|Year : 2016 | Volume
| Issue : 3 | Page : 218-220
Linear porokeratosis over the face: An unusual presentation
Dibyendu Basu1, Indrashis Podder1, Anupam Das2
1 Department of Dermatology, Medical College and Hospital, Kolkata, West Bengal, India
2 Department of Dermatology, KPC Medical College and Hospital, Kolkata, West Bengal, India
|Date of Web Publication||5-Jul-2016|
“Prerana” 19, Phoolbagan, Kolkata - 700 086, West Bengal
Source of Support: None, Conflict of Interest: None
Porokeratosis is a heterogeneous disorder of keratinization usually inherited in an autosomal dominant pattern. It usually affects the trunk and extremities. Lesions exclusively present over face are rare and not well-documented. We present a case of linear porokeratosis along the blaschkoid lines over the face in a 9-year-old girl.
Keywords: Child, face, linear porokeratosis
|How to cite this article:|
Basu D, Podder I, Das A. Linear porokeratosis over the face: An unusual presentation. Indian J Paediatr Dermatol 2016;17:218-20
|How to cite this URL:|
Basu D, Podder I, Das A. Linear porokeratosis over the face: An unusual presentation. Indian J Paediatr Dermatol [serial online] 2016 [cited 2019 Sep 18];17:218-20. Available from: http://www.ijpd.in/text.asp?2016/17/3/218/179492
| Introduction|| |
In 1893, Mibelli coined the term porokeratosis assuming that the columns of parakeratosis evolve from the ostia of eccrine ducts. Though the disorder is mostly inherited in autosomal dominant fashion but most of the cases are sporadic. Subtypes include classic porokeratosis of Mibelli, disseminated superficial porokeratosis, disseminated superficial actinic porokeratosis, punctate porokeratosis, porokeratosis palmaris et plantaris disseminate, and linear porokeratosis. Apart from different clinical subtypes, other varieties include pustular, pruritic papular, verrucous/porokeratosis ptychotropica, giant, follicular, bullous, hypopigmented, and erosive. Further classification of linear porokeratosis includes localized, zosteriform, systematized, or generalized. Though the lesions of porokeratosis may involve any part of the body, lesions on the genitalia  and face  are regarded as uncommon.

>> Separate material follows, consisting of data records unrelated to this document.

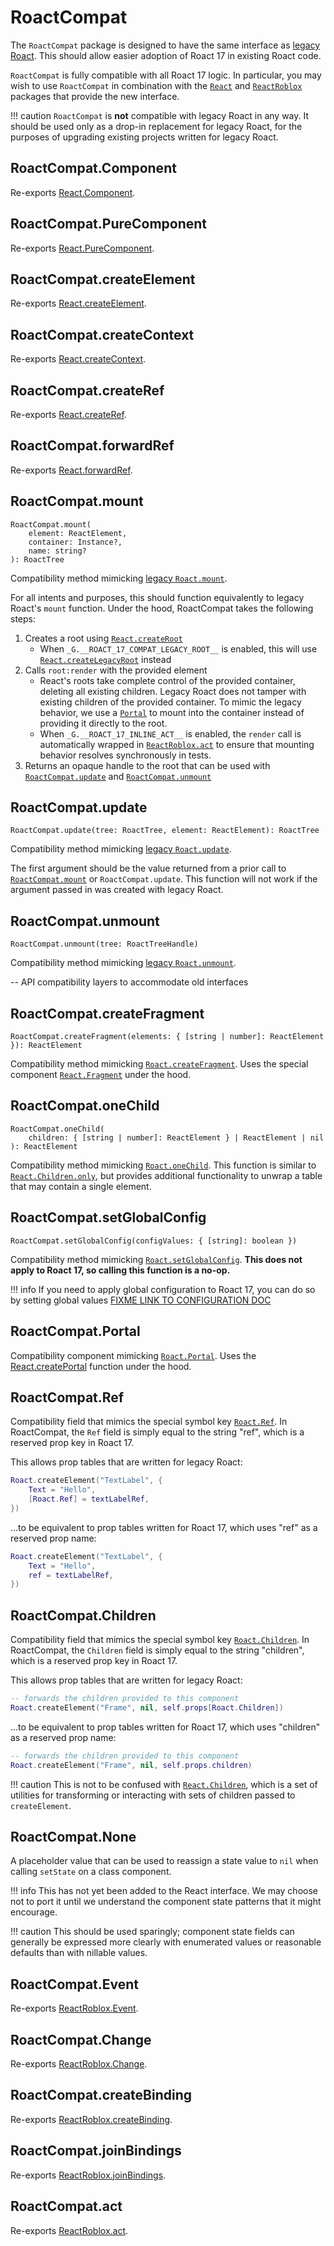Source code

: # RoactCompat

The `RoactCompat` package is designed to have the same interface as [legacy Roact](https://roblox.github.io/roact/api-reference/). This should allow easier adoption of Roact 17 in existing Roact code.

`RoactCompat` is fully compatible with all Roact 17 logic. In particular, you may wish to use `RoactCompat` in combination with the [`React`](react.md#react) and [`ReactRoblox`](react-roblox.md#reactroblox) packages that provide the new interface.

!!! caution
	`RoactCompat` is **not** compatible with legacy Roact in any way. It should be used only as a drop-in replacement for legacy Roact, for the purposes of upgrading existing projects written for legacy Roact.

## RoactCompat.Component
Re-exports [React.Component](react.md#ReactComponent).

## RoactCompat.PureComponent
Re-exports [React.PureComponent](react.md#ReactPureComponent).

## RoactCompat.createElement
Re-exports [React.createElement](react.md#ReactcreateElement).

## RoactCompat.createContext
Re-exports [React.createContext](react.md#ReactcreateContext).

## RoactCompat.createRef
Re-exports [React.createRef](react.md#ReactcreateRef).

## RoactCompat.forwardRef
Re-exports [React.forwardRef](react.md#ReactforwardRef).

## RoactCompat.mount

```
RoactCompat.mount(
	element: ReactElement,
	container: Instance?,
	name: string?
): RoactTree
```
Compatibility method mimicking [legacy `Roact.mount`](https://roblox.github.io/roact/api-reference/#roactmount).

For all intents and purposes, this should function equivalently to legacy Roact's `mount` function. Under the hood, RoactCompat takes the following steps:

1. Creates a root using [`React.createRoot`](react.md#reactcreateroot)
	* When `_G.__ROACT_17_COMPAT_LEGACY_ROOT__` is enabled, this will use [`React.createLegacyRoot`](react.md#reactcreatelegacyroot) instead
2. Calls `root:render` with the provided element
	* React's roots take complete control of the provided container, deleting all existing children. Legacy Roact does not tamper with existing children of the provided container. To mimic the legacy behavior, we use a [`Portal`](react.md#reactcreateportal) to mount into the container instead of providing it directly to the root.
	* When `_G.__ROACT_17_INLINE_ACT__` is enabled, the `render` call is automatically wrapped in [`ReactRoblox.act`](react-roblox.md#reactrobloxact) to ensure that mounting behavior resolves synchronously in tests.
3. Returns an opaque handle to the root that can be used with [`RoactCompat.update`](#roactcompatupdate) and [`RoactCompat.unmount`](#roactcompatunmount)

## RoactCompat.update

```
RoactCompat.update(tree: RoactTree, element: ReactElement): RoactTree
```
Compatibility method mimicking [legacy `Roact.update`](https://roblox.github.io/roact/api-reference/#roactupdate).

The first argument should be the value returned from a prior call to [`RoactCompat.mount`](#roactcompatmount) or `RoactCompat.update`. This function will not work if the argument passed in was created with legacy Roact.

## RoactCompat.unmount

```
RoactCompat.unmount(tree: RoactTreeHandle)
```
Compatibility method mimicking [legacy `Roact.unmount`](https://roblox.github.io/roact/api-reference/#roactunmount).

-- API compatibility layers to accommodate old interfaces
## RoactCompat.createFragment

```
RoactCompat.createFragment(elements: { [string | number]: ReactElement }): ReactElement
```
Compatibility method mimicking [`Roact.createFragment`](https://roblox.github.io/roact/api-reference/#roactcreatefragment). Uses the special component [`React.Fragment`](react.md#reactfragment) under the hood.

## RoactCompat.oneChild

```
RoactCompat.oneChild(
	children: { [string | number]: ReactElement } | ReactElement | nil
): ReactElement
```
Compatibility method mimicking [`Roact.oneChild`](https://roblox.github.io/roact/api-reference/#roactonechild). This function is similar to [`React.Children.only`](react.md#reactchildrenonly), but provides additional functionality to unwrap a table that may contain a single element.

## RoactCompat.setGlobalConfig

```
RoactCompat.setGlobalConfig(configValues: { [string]: boolean })
```
Compatibility method mimicking [`Roact.setGlobalConfig`](https://roblox.github.io/roact/api-reference/#roactsetglobalconfig). **This does not apply to Roact 17, so calling this function is a no-op.**

!!! info
	If you need to apply global configuration to Roact 17, you can do so by setting global values [FIXME LINK TO CONFIGURATION DOC](../configuration.md)

## RoactCompat.Portal

Compatibility component mimicking [`Roact.Portal`](https://roblox.github.io/roact/api-reference/#roactportal). Uses the [React.createPortal](react.md#reactcreateportal) function under the hood.

## RoactCompat.Ref

Compatibility field that mimics the special symbol key [`Roact.Ref`](https://roblox.github.io/roact/api-reference/#roactref). In RoactCompat, the `Ref` field is simply equal to the string "ref", which is a reserved prop key in Roact 17.

This allows prop tables that are written for legacy Roact:
```lua
Roact.createElement("TextLabel", {
	Text = "Hello",
	[Roact.Ref] = textLabelRef,
})
```
...to be equivalent to prop tables written for Roact 17, which uses "ref" as a reserved prop name:
```lua
Roact.createElement("TextLabel", {
	Text = "Hello",
	ref = textLabelRef,
})
```

## RoactCompat.Children

Compatibility field that mimics the special symbol key [`Roact.Children`](https://roblox.github.io/roact/api-reference/#roactchildren). In RoactCompat, the `Children` field is simply equal to the string "children", which is a reserved prop key in Roact 17.

This allows prop tables that are written for legacy Roact:
```lua
-- forwards the children provided to this component
Roact.createElement("Frame", nil, self.props[Roact.Children])
```
...to be equivalent to prop tables written for Roact 17, which uses "children" as a reserved prop name:
```lua
-- forwards the children provided to this component
Roact.createElement("Frame", nil, self.props.children)
```

!!! caution
	This is not to be confused with [`React.Children`](react.md#reactchildren), which is a set of utilities for transforming or interacting with sets of children passed to `createElement`.

## RoactCompat.None

A placeholder value that can be used to reassign a state value to `nil` when calling `setState` on a class component.

!!! info
	This has not yet been added to the React interface. We may choose not to port it until we understand the component state patterns that it might encourage.

!!! caution
	This should be used sparingly; component state fields can generally be expressed more clearly with enumerated values or reasonable defaults than with nillable values.

## RoactCompat.Event

Re-exports [ReactRoblox.Event](react-roblox.md#reactrobloxevent).

## RoactCompat.Change

Re-exports [ReactRoblox.Change](react-roblox.md#reactrobloxchange).

## RoactCompat.createBinding
Re-exports [ReactRoblox.createBinding](react.md#reactcreatebinding).

## RoactCompat.joinBindings
Re-exports [ReactRoblox.joinBindings](react.md#reactjoinbindings).

## RoactCompat.act
Re-exports [ReactRoblox.act](react-roblox.md#reactrobloxact).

We present a case of a girl child having linear porokeratosis distributed in a blaschkoid pattern over the face without any lesion over other parts of the body. Only a few cases of linear porokeratosis have been reported from India.
| Case Report|| |
A 9-year-old girl presented with a few elevated lesions over the left side of her cheek, present for the preceding 5 years. Initially, a solitary circular lesion had developed over the left cheek followed by the appearance of three more lesions in a linear arrangement within 5–6 months. These asymptomatic lesions were increasing in size, proportionately with her age. There was no history of itching, pain, irritation, or worsening of the lesions on sun exposure. No involvement of the trunk, extremities or mucous membranes was observed. On examination, three annular plaques (appro × 5–7 mm in diameter) were noted in a linear distribution along the mandibular margin of the left side of face with one lesion over the left cheek [Figure 1]. These lesions were characterized by a well-demarcated raised margin with atrophic center. Our differential diagnoses were porokeratosis, linear verrucous epidermal nevus, linear lichen planus, and verrucous variety of incontinentia pigmenti. Biopsy was taken from the peripheral raised hyperkeratotic ridge which showed a keratin-filled invagination of the epidermis. In the center of this keratin-filled invagination, there was a parakeratotic column, the cornoid lamella [Figure 2]. Biopsy confirmed the diagnosis of porokeratosis. She has been prescribed topical retinoids in the form of retinoic acid 0.025% cream and advised for regular follow-up.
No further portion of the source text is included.